» WHAT YOU HAVE TO DO:
Lines from the first one down to the one containing "7 series support" in the data below are the only ones needed; please return them exactly, both ends included.

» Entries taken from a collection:
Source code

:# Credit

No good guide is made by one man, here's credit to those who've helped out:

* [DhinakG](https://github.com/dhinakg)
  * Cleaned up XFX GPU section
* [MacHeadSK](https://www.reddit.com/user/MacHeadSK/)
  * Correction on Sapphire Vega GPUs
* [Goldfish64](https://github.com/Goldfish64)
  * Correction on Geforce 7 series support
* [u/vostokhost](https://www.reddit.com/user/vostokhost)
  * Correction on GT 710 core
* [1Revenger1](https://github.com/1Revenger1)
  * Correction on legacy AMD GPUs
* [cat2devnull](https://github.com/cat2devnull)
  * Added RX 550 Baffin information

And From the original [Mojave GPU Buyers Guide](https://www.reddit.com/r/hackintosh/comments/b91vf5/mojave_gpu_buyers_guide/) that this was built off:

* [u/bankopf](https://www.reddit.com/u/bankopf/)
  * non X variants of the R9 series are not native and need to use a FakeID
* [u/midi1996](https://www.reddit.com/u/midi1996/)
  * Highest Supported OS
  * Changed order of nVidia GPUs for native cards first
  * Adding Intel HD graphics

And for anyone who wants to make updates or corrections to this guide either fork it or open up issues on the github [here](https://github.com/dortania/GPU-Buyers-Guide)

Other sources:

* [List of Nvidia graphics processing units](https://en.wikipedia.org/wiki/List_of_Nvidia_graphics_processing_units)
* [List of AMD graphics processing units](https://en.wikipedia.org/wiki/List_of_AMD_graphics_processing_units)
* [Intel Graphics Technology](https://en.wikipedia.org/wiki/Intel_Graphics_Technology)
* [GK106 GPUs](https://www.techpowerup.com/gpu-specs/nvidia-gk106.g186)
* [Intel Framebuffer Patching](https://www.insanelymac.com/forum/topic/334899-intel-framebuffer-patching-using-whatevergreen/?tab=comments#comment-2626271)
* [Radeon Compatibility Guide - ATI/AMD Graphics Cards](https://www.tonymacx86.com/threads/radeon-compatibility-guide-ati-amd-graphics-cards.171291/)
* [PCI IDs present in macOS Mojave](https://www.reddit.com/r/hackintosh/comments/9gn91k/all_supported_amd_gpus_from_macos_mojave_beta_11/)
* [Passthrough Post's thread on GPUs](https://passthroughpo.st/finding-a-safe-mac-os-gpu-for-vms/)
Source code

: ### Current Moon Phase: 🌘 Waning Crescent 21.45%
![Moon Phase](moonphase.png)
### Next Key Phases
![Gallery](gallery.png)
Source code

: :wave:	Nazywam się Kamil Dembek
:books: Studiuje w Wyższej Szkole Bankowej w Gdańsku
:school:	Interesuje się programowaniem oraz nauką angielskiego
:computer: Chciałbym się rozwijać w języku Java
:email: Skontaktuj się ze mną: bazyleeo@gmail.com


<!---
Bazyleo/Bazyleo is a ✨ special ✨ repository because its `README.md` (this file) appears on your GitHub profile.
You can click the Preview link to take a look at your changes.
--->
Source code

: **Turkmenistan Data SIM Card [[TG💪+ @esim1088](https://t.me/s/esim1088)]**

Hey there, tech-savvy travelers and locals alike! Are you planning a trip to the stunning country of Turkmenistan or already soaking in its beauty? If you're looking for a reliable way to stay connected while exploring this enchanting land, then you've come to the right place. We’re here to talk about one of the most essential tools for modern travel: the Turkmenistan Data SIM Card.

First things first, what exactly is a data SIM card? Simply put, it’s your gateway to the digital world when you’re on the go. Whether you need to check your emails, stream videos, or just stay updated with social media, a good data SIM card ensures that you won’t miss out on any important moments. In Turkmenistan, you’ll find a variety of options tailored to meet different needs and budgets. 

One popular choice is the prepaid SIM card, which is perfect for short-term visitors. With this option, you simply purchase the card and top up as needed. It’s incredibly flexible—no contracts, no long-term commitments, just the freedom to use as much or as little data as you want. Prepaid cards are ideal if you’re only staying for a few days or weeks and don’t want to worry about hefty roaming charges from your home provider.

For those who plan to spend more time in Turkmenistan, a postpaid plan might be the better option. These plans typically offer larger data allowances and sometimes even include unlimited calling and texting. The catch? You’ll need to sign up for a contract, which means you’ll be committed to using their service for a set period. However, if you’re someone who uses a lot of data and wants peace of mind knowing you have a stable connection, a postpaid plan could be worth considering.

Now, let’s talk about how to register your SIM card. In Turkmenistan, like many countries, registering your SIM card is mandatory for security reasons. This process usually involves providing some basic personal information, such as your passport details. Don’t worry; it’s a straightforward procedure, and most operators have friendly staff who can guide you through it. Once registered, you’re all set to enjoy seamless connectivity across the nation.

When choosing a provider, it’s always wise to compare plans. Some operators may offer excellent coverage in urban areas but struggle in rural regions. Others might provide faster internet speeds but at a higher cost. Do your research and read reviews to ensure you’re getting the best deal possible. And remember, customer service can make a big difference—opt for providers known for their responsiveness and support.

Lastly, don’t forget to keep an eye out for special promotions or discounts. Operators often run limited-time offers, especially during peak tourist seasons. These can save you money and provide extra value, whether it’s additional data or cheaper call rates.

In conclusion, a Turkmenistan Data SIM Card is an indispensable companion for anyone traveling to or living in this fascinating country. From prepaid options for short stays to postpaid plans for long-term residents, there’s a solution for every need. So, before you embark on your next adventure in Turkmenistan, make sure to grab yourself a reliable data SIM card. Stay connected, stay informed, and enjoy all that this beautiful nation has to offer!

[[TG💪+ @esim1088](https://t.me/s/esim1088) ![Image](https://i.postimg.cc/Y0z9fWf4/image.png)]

» RESPONSE TO THIS EXERCISE:
Source code

:# Credit

No good guide is made by one man, here's credit to those who've helped out:

* [DhinakG](https://github.com/dhinakg)
  * Cleaned up XFX GPU section
* [MacHeadSK](https://www.reddit.com/user/MacHeadSK/)
  * Correction on Sapphire Vega GPUs
* [Goldfish64](https://github.com/Goldfish64)
  * Correction on Geforce 7 series support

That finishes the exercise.